Death rates among fighting soldiers have fallen from 18 percent in the Vietnam War to nine percent today yet, trauma remains the number one killer of these military forces members. It is also the leading cause of death in all civilian children and young adults, in the U.S. A person between the ages of one and 44 is more likely to die as the result of a traumatic incident, then any other disease.
“Unfortunately, trauma research is significantly under-funded in the U.S.,” says Stewart. According to the NTI, for every $3.51 spent by the National Institutes of Health for HIV research and $1.65 for cancer research - only 10 cents is spent on trauma research.
The increasing and deadly implications of trauma on our battlefields and in our communities led Stewart, Holcomb and COL Donald Jenkins, MD, who heads up the trauma program at Wilford Hall Medical Center at Lackland Air Force Base, to expand their collaborative efforts and take on a more prominent national role.

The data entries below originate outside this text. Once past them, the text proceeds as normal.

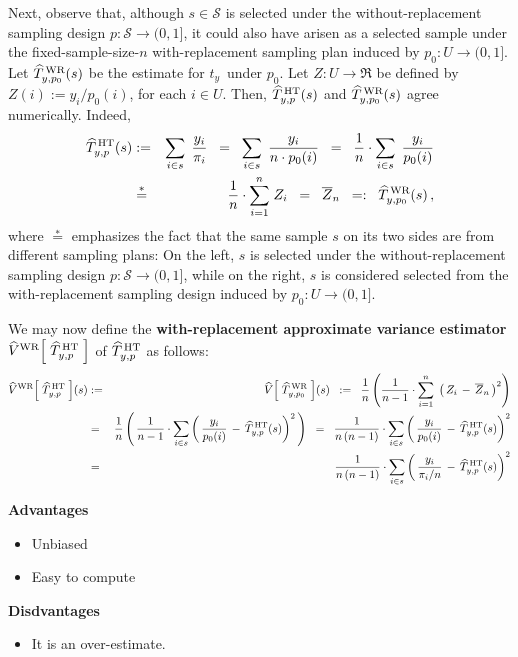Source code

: Next, observe that, although \;$s \in \mathcal{S}$\; is selected under the
without-replacement sampling design \;$p : \mathcal{S} \longrightarrow (0,1]$,\;
it could also have arisen as a selected sample under the fixed-sample-size-$n$
with-replacement sampling plan induced by \;$p_{0} : U \longrightarrow (0,1]$.\;
Let \;$\widehat{T}^{\,\textnormal{WR}}_{y,p_{0}}(s)$\; be the estimate for
\;$t_{y}$\, under \;$p_{0}$.\;
Let \;$Z : U \longrightarrow \Re$\; be defined by
\;$Z(i) := y_{i} / p_{0}(i)$,\; for each \;$i \in U$.\;
Then,
\;$\widehat{T}^{\,\textnormal{HT}}_{y,p}(s)$\; and
\;$\widehat{T}^{\,\textnormal{WR}}_{y,p_{0}}(s)$\;
agree numerically.
Indeed,
\begin{eqnarray*}
\widehat{T}^{\,\textnormal{HT}}_{y,p}(s)
& := &
	\underset{i \in s}{\sum}\;\, \dfrac{y_{i}}{\pi_{i}}
\;\; = \;\;
	\underset{i \in s}{\sum}\;\, \dfrac{y_{i}}{n \cdot p_{0}(i)}
\;\; = \;\;
	\dfrac{1}{n}\cdot \underset{i \in s}{\sum}\;\, \dfrac{y_{i}}{p_{0}(i)}
\\
& \overset{*}{=} &
	\dfrac{1}{n}\cdot \overset{n}{\underset{i = 1}{\sum}}\; Z_{i}
\;\; = \;\;
	\overline{Z}_{n}
\;\; =: \;\;
	\widehat{T}^{\,\textnormal{WR}}_{y,p_{0}}(s)\,,
\end{eqnarray*}
where \;$\overset{*}{=}$\; emphasizes the fact that the same sample \;$s$\;
on its two sides are from different sampling plans:
On the left, \;$s$\; is selected under the without-replacement sampling design
$p : \mathcal{S} \longrightarrow (0,1]$, while on the right,
\;$s$\; is considered selected from the with-replacement sampling design
induced by \;$p_{0} : U \longrightarrow (0,1]$.

\vskip 0.5cm
\noindent
We may now define the
\textbf{with-replacement approximate variance estimator}
\;$\widehat{V}^{\textnormal{WR}}\!\left[\;\widehat{T}^{\,\textnormal{HT}}_{y,p}\;\right]$\;
of \;$\widehat{T}^{\,\textnormal{HT}}_{y,p}$\; as follows:
\begin{eqnarray*}
\widehat{V}^{\textnormal{WR}}\!\left[\;\widehat{T}^{\,\textnormal{HT}}_{y,p}\;\right]\!(s)
& := &
	\widehat{V}\!\left[\;\widehat{T}^{\,\textnormal{WR}}_{y,p_{0}}\;\right]\!(s)
\;\; := \;\;
	\dfrac{1}{n}\left(
		\dfrac{1}{n-1}\cdot\overset{n}{\underset{i=1}{\sum}}\;
		\left(\,Z_{i}\,-\,\overline{Z}_{n}\,\right)^{2}
		\right)
\\
& = &
	\dfrac{1}{n}\left(\,
		\dfrac{1}{n-1}\cdot\underset{i \in s}{\sum}
		\left(\,\dfrac{y_{i}}{p_{0}(i)}\,-\,\widehat{T}^{\,\textnormal{HT}}_{y,p}(s)\right)^{2}
		\,\right)
\;\; = \;\;
	\dfrac{1}{n\,(n-1)}\cdot\underset{i \in s}{\sum}
		\left(\,
		\dfrac{y_{i}}{p_{0}(i)}\,-\,\widehat{T}^{\,\textnormal{HT}}_{y,p}(s)
		\right)^{2}
\\
& = &
	\dfrac{1}{n\,(n-1)}\cdot\underset{i \in s}{\sum}
		\left(\,
		\dfrac{y_{i}}{\pi_{i}/n}\,-\,\widehat{T}^{\,\textnormal{HT}}_{y,p}(s)
		\right)^{2}
\end{eqnarray*}

\vskip 0.5cm
\noindent
\textbf{Advantages}
\begin{itemize}
\item
	Unbiased
\item
	Easy to compute
\end{itemize}

\vskip 0.5cm
\noindent
\textbf{Disdvantages}
\begin{itemize}
\item
	It is an over-estimate.
\end{itemize}

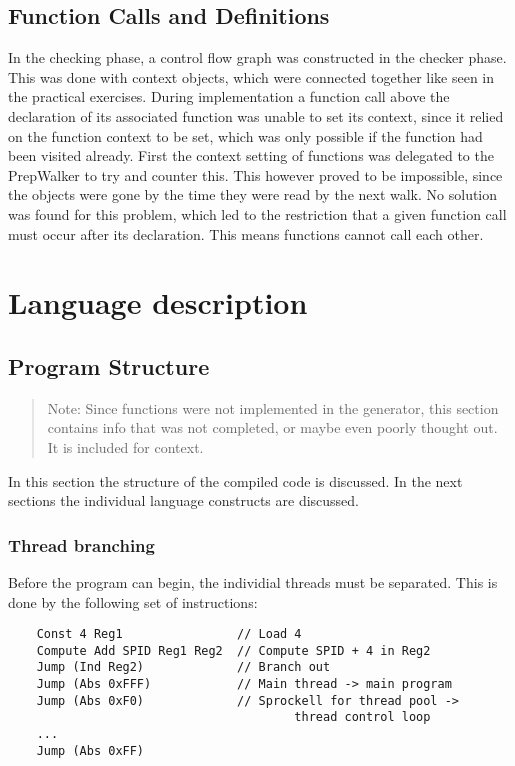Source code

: \documentclass[10pt,a4paper]{report}
\begin{document}
\section{Function Calls and Definitions}
In the checking phase, a control flow graph was constructed in the checker phase. This was done with context objects, which were connected together like seen in the practical exercises. During implementation a function call above the declaration of its associated function was unable to set its context, since it relied on the function context to be set, which was only possible if the function had been visited already. First the context setting of functions was delegated to the PrepWalker to try and counter this. This however proved to be impossible, since the objects were gone by the time they were read by the next walk. No solution was found for this problem, which led to the restriction that a given function call must occur after its declaration. This means functions cannot call each other.


\chapter{Language description} \label{chp:langdesc}

\section{Program Structure} \label{sec:structure}

\begin{quote}
	Note: Since functions were not implemented in the generator, this section contains info that was not completed, or maybe even poorly thought out. It is included for context. 
\end{quote}

In this section the structure of the compiled code is discussed. In the next sections the individual language constructs are discussed. 
\subsection{Thread branching}
Before the program can begin, the individial threads must be separated. This is done by the following set of instructions:
\begin{lstlisting}
	Const 4 Reg1				// Load 4
	Compute Add SPID Reg1 Reg2	// Compute SPID + 4 in Reg2
	Jump (Ind Reg2)				// Branch out
	Jump (Abs 0xFFF)			// Main thread -> main program
	Jump (Abs 0xF0)				// Sprockell for thread pool -> 
										thread control loop
	...
	Jump (Abs 0xFF)
\end{lstlisting}
\end{document}
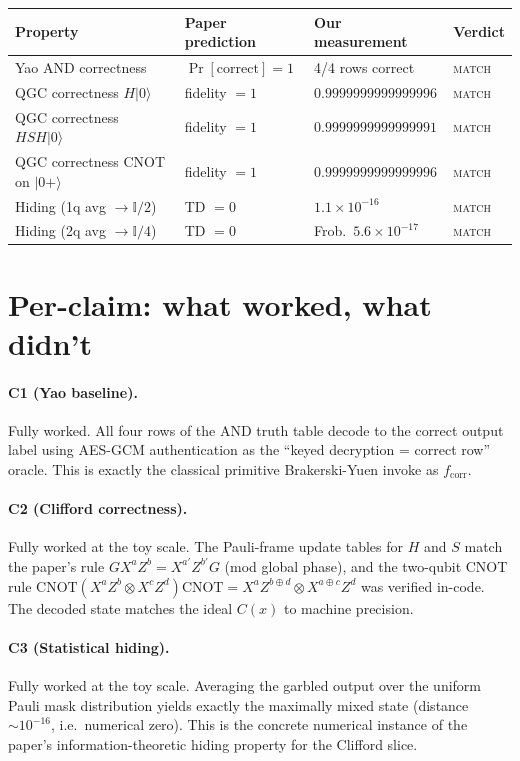 \documentclass[11pt]{article}
\begin{document}
\begin{tabular}{@{}llll@{}}
\toprule
Property & Paper prediction & Our measurement & Verdict \\
\midrule
Yao AND correctness            & $\Pr[\text{correct}]=1$ & 4/4 rows correct                & \textsc{match} \\
QGC correctness $H|0\rangle$   & fidelity $=1$           & $0.9999999999999996$            & \textsc{match} \\
QGC correctness $HSH|0\rangle$ & fidelity $=1$           & $0.9999999999999991$            & \textsc{match} \\
QGC correctness CNOT on $|0+\rangle$ & fidelity $=1$     & $0.9999999999999996$            & \textsc{match} \\
Hiding (1q avg $\to \mathbb{I}/2$)  & TD $=0$            & $1.1 \times 10^{-16}$            & \textsc{match} \\
Hiding (2q avg $\to \mathbb{I}/4$)  & TD $=0$            & Frob.\ $5.6 \times 10^{-17}$    & \textsc{match} \\
\bottomrule
\end{tabular}

\section{Per-claim: what worked, what didn't}

\paragraph{C1 (Yao baseline).} Fully worked. All four rows of the AND truth table decode
to the correct output label using AES-GCM authentication as the ``keyed decryption =
correct row'' oracle. This is exactly the classical primitive Brakerski-Yuen invoke as
$f_{\text{corr}}$.

\paragraph{C2 (Clifford correctness).} Fully worked at the toy scale. The Pauli-frame
update tables for $H$ and $S$ match the paper's rule $GX^aZ^b = X^{a'}Z^{b'}G$ (mod global
phase), and the two-qubit CNOT rule
$\text{CNOT}(X^a Z^b \otimes X^c Z^d)\text{CNOT} = X^a Z^{b\oplus d} \otimes X^{a\oplus c} Z^d$
was verified in-code. The decoded state matches the ideal $C(x)$ to machine precision.

\paragraph{C3 (Statistical hiding).} Fully worked at the toy scale. Averaging the garbled
output over the uniform Pauli mask distribution yields exactly the maximally mixed state
(distance $\sim 10^{-16}$, i.e.\ numerical zero). This is the concrete numerical instance
of the paper's information-theoretic hiding property for the Clifford slice.
\end{document}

Founding partners of the NTI include the U.S. Army Institute of Surgical Research, Brooke Army Medical Center, the UT Health Science Center at San Antonio, University Health System and Wilford Hall Medical Center. Their primary mission is to increase funding for relevant trauma research that can lead to significant improvements in clinical care and survival rates.
Stewart points to the fact that trauma is responsible for the deaths of more than 160,000 people in U.S. every year. He puts the annual cost of trauma to the nation’s economy at upward of $400 billion in lost productivity and medical costs. “We can, and must, do better,” adds Holcomb.